Copyright 2021 David Bazzett  
The purpose of this code is to  
1) BEGIN LOOP: Generate forecast tables for NWM reanalysis timeseries data (converted from HDF5 to NetCDF format) using the NFIE hydrotables  
2) Find the maximum flows in each COMID during the analysis period and generate a single forecast table of maximum inundation data  
3) Generate an inundation map from the MaxFlow forecast  
4) Validate the inundation data against the validation data (high water marks)  
5) Update the Manning's N in the hydrotables based on the model accuracy OR EXIT LOOP  
Repeat steps 1-5 until the Manning's N is accurate and an exit condition is met

In [2]:
import pandas as pd
import xarray as xr
import dbfread as dbf
import glob

In [1]:
def UpdateManning():
    # Load data sets
    nhd = pd.DataFrame(iter(dbf.read(nhd_file)))
    hydrotable = pd.read_csv(hydrotable_file)

    # Read the unique COMIDs from your hydrotable, put them in a new dataframe
    # Add the NDH data for these COMIDS (NHD file contains data for all 2.7M COMIDS)
    df1 = pd.DataFrame(hydrotable["CatchId"].unique(), columns=["ComID"])
    df1['Order'] = ""
    df1 = df1.merge(nhd,on='ComID')

    # Create a small dataframe with just the COMID and stream order
    # Format column names and merge to hydrotable
    df2 = df1[['StreamOrde','ComID']].copy()
    df2 = df2.rename(columns={'ComID':'CatchId'})
    hydrotable = hydrotable.merge(df2,on='CatchId')

    # This is a csv of Manning's N based on stream order.
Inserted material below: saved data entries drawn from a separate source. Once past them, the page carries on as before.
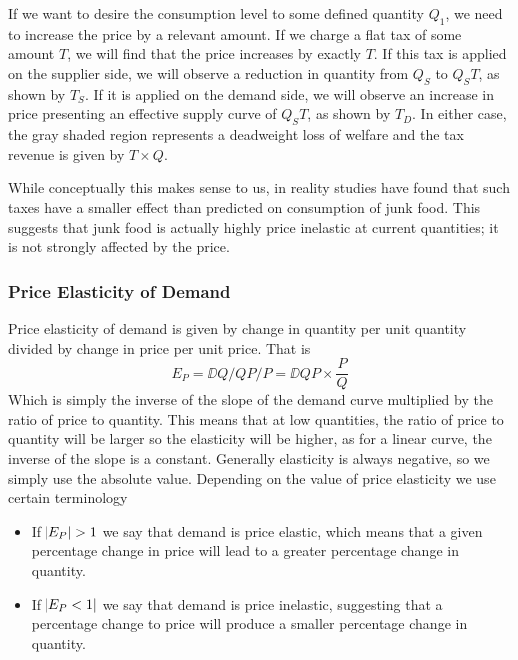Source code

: \documentclass[12pt]{report}
\begin{document}
\begin{flushleft}
If we want to desire the consumption level to some defined quantity \(Q_1\), we
need to increase the price by a relevant amount. If we charge a flat tax of some
amount \(T\), we will find that the price increases by exactly \(T\). If this
tax is applied on the supplier side, we will observe a reduction in quantity
from \(Q_S\) to \(Q_ST\), as shown by \(T_S\). If it is applied on the demand
side, we will observe an increase in price presenting an effective supply curve
of \(Q_ST\), as shown by \(T_D\). In either case, the gray shaded region
represents a deadweight loss of welfare and the tax revenue is given by
\(T \times Q\). \par
While conceptually this makes sense to us, in reality studies have found that
such taxes have a smaller effect than predicted on consumption of junk food.
This suggests that junk food is actually highly price inelastic at current
quantities; it is not strongly affected by the price.

\subsubsection*{Price Elasticity of Demand}
Price elasticity of demand is given by change in quantity per unit quantity
divided by change in price per unit price. That is
\[E_P = \DD{Q / Q}{P / P} = \DD{Q}{P} \times \frac{P}{Q}\]
Which is simply the inverse of the slope of the demand curve multiplied by the
ratio of price to quantity. This means that at low quantities, the ratio of
price to quantity will be larger so the elasticity will be higher, as for a
linear curve, the inverse of the slope is a constant. Generally elasticity is
always negative, so we simply use the absolute value. Depending on the value of
price elasticity we use certain terminology
\begin{itemize}
    \item If \(\abs{E_P} > 1\) we say that demand is price elastic, which means
        that a given percentage change in price will lead to a greater
        percentage change in quantity.
    \item If \(\abs{E_P < 1}\) we say that demand is price inelastic, suggesting
        that a percentage change to price will produce a smaller percentage
        change in quantity.
\end{itemize}


\end{flushleft}
\end{document}
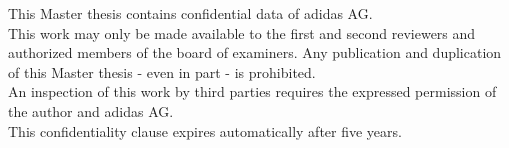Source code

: 



This Master thesis contains confidential data of adidas AG. 
\\
This work may only be made available to the first and second reviewers and authorized members of the board of examiners. Any publication and duplication of this Master thesis - even in part - is prohibited.
\\
An inspection of this work by third parties requires the expressed permission of the author and adidas AG.
\\
This confidentiality clause expires automatically after five years.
The initial data is from the CAHABA Manning's data
    # Merge this roughness data into the hydrotable
    rough = pd.read_csv(rough_file)
    hydrotable = hydrotable.merge(rough,on='StreamOrde')

    # Calculate flow based on the new Manning's N
    hydrotable['Discharge (m3s-1)'] = hydrotable['WetArea (m2)'] * pow(hydrotable['HydraulicRadius (m)'],2.0/3) * \
        pow(hydrotable['SLOPE'],0.5) / hydrotable['rough']
    
    # TODO: Do we overwrite the existing hydrotable or create a new one?
    # Write new table to file (comment out for testing)
    # hydrotable.to_csv("C:/Users/David/G-Rutgers/020301/hydrogeo-fulltable-020301-updated.csv")
    print('UpdateManning complete!')

In [9]:
# The code should ideally create a blank dataframe and append all flow data to it
# Not sure how to do this, so I read the first file, then append all data to it
# This results in 1 duplicate timestep in the dataset, which doesn't make a difference

def MaxFlow():
    file_path = forecast_path + 'inun*csv'
    
    # Read the first file in the path to start the table, then break
    # This method seems awkward but it works for now
    for path in glob.iglob(file_path):
        date = path[-19:-8] # strip date and time from filename, use for column names
        df1 = pd.read_csv(path)
        df1 = df1.rename(columns={"H": date + "_H", "Q": date + "_Q"})
        break

    # Once you have the initial table set up, add the remaining data.
    # You will have duplicates of the first row because of this method, but it doesn't matter when looking for maximums
    for path in glob.iglob(file_path):
        date = path[-19:-8] # strip date and time from filename, use for column names
        df2 = pd.read_csv(path)
        df2 = df2.rename(columns={"H": date + "_H", "Q": date + "_Q"})
        df1 = df1.merge(df2, on='COMID')

    df1 = df1.set_index(['COMID'])

    # Create a dataframe of all flow values Q, find the maximum flows in the timeseries
    flow = df1.filter(like='Q', axis=1)
    flow['fmax'] = ''
    flow.fmax = flow.max(axis=1)

    # Create a dataframe of all height values H, find the maximum heights in the timeseries
    ht = df1.filter(like='H', axis=1)
    ht['hmax'] = ''
    ht.hmax = ht.max(axis=1)

    # Generate a dataframe of maximum flow and height values for each COMID in the time series
    # This will be used to generate the inundation map showing max flooding in each COMID during the event
    # This is not to be confused with instantaneous or "snapshot" flooding
    # Different COMIDs peak at different times - we want to show all maximums regardless of time
    maxtbl = pd.DataFrame(flow.fmax)
    maxtbl = maxtbl.merge(ht.hmax, left_index=True, right_index=True)
    maxtbl = maxtbl.rename(columns={"fmax": "Q", "hmax": "H"})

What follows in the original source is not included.